What sucks is that now I feel like a chump and that they're taking advantage of me. I took this job almost four years ago because I was positively desperate for someone to hire me... it was the only interview I was able to get after about six months of looking. I took a maybe-lower-than-average salary because I was so happy to just have found a job. But now, after all the shafting, I'm definitely getting below fair market value for what I'm doing (software engineering).

And it super sucks because I can't understand why my company doesn't find me to be valuable. For example:

- I can write good. I love to write, and I'm good at communicating ideas... especially at taking complicated ideas and making them easy to understand. This is unique in my field, where most of my co-workers are borderline illiterate and can't form coherent sentences. There aren't too many people with an MS in computer science who also have an English degree, but I'm one of them.

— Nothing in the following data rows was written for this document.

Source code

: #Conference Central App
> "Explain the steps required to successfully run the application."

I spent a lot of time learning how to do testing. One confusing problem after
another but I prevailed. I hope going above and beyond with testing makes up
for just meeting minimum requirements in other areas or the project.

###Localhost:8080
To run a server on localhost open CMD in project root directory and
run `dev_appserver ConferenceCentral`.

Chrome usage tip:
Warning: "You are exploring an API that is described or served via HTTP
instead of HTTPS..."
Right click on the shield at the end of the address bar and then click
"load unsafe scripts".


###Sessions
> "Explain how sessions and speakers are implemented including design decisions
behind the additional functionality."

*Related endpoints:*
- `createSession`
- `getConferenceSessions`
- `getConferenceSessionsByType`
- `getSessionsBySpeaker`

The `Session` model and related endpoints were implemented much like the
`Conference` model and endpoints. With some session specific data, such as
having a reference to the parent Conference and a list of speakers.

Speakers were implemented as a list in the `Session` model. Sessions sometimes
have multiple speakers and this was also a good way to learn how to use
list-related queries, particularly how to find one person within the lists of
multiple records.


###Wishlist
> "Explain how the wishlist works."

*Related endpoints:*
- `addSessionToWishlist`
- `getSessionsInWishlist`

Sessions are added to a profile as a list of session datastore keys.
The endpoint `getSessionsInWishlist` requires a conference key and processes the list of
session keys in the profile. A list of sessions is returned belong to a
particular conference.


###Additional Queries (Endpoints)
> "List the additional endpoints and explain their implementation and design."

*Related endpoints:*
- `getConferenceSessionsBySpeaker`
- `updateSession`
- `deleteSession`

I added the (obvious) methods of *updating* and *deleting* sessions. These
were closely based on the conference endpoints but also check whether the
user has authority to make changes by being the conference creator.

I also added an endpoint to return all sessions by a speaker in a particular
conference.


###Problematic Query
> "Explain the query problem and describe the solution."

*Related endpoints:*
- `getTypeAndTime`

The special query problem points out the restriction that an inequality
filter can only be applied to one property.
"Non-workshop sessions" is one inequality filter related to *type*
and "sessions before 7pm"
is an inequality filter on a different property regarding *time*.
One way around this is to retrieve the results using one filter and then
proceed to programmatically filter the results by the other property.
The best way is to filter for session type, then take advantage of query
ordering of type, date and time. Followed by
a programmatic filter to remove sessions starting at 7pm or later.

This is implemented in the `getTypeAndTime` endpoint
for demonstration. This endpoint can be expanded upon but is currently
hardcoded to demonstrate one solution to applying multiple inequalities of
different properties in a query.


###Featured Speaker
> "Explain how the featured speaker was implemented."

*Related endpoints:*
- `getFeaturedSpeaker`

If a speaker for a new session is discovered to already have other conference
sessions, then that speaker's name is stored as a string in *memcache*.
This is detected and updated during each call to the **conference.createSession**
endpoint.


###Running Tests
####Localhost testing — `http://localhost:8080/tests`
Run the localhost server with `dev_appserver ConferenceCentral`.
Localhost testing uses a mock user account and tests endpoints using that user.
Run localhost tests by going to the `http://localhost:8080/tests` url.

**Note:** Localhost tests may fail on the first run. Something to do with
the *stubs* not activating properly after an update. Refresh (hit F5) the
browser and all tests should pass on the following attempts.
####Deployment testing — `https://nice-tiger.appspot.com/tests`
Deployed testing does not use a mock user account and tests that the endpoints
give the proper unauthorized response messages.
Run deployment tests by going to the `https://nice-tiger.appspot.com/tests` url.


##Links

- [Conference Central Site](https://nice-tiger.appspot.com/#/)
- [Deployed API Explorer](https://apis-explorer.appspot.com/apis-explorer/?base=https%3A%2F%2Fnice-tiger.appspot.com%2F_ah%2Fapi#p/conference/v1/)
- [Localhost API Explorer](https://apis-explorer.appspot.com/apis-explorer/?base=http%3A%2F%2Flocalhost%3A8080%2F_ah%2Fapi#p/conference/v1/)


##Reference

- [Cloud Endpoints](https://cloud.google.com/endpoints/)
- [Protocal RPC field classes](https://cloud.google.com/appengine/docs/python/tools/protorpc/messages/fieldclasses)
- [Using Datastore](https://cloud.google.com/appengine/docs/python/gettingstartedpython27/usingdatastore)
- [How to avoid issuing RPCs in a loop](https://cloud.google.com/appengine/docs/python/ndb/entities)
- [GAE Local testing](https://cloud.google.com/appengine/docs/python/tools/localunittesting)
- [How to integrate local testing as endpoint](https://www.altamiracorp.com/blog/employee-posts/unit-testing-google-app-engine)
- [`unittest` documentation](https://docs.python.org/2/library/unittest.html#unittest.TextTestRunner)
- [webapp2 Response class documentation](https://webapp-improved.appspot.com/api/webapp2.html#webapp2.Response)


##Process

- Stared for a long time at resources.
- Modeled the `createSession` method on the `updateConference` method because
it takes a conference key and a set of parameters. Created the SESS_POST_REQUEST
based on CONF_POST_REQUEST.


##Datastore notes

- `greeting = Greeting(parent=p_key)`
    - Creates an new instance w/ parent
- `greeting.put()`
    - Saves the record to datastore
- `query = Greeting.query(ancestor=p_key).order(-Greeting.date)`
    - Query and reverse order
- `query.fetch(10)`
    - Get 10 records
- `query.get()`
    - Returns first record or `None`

- I have an eye for design. I did page design professionally for a while, and I pay close attention to colors, layout, things like that... which is useful when you're designing a user interface for a piece of software. It has to make sense and do that whole conveying-complex-ideas-into-layman's-terms thing, but visually.

- I don't consider myself a pure scientist, but I am a good problem solver. Even though I don't have a hard-core scientific or mathematic background, I'm good at organizing and executing programmatic solutions in a logical way. I've never been stuck unable to solve a problem of my own making. Plus, once I get used to a new system or language, I'm super-fast... there's only about a three-four week learning period before I feel like I'm in Turbo Mode, and could crank any kind of program in record time.

(BTW, I don't usually do the self-flagellation thing, but I'm currently in a desperate struggle to feel better about myself. Please forgive me.)

Bottom line: I don't know too many people who have my combination of right-brain and left-brain skills. (Just don't ask me which half does which.) I can do the creative thing, and I can do the logical thing. So the question is... why doesn't anyone find that useful?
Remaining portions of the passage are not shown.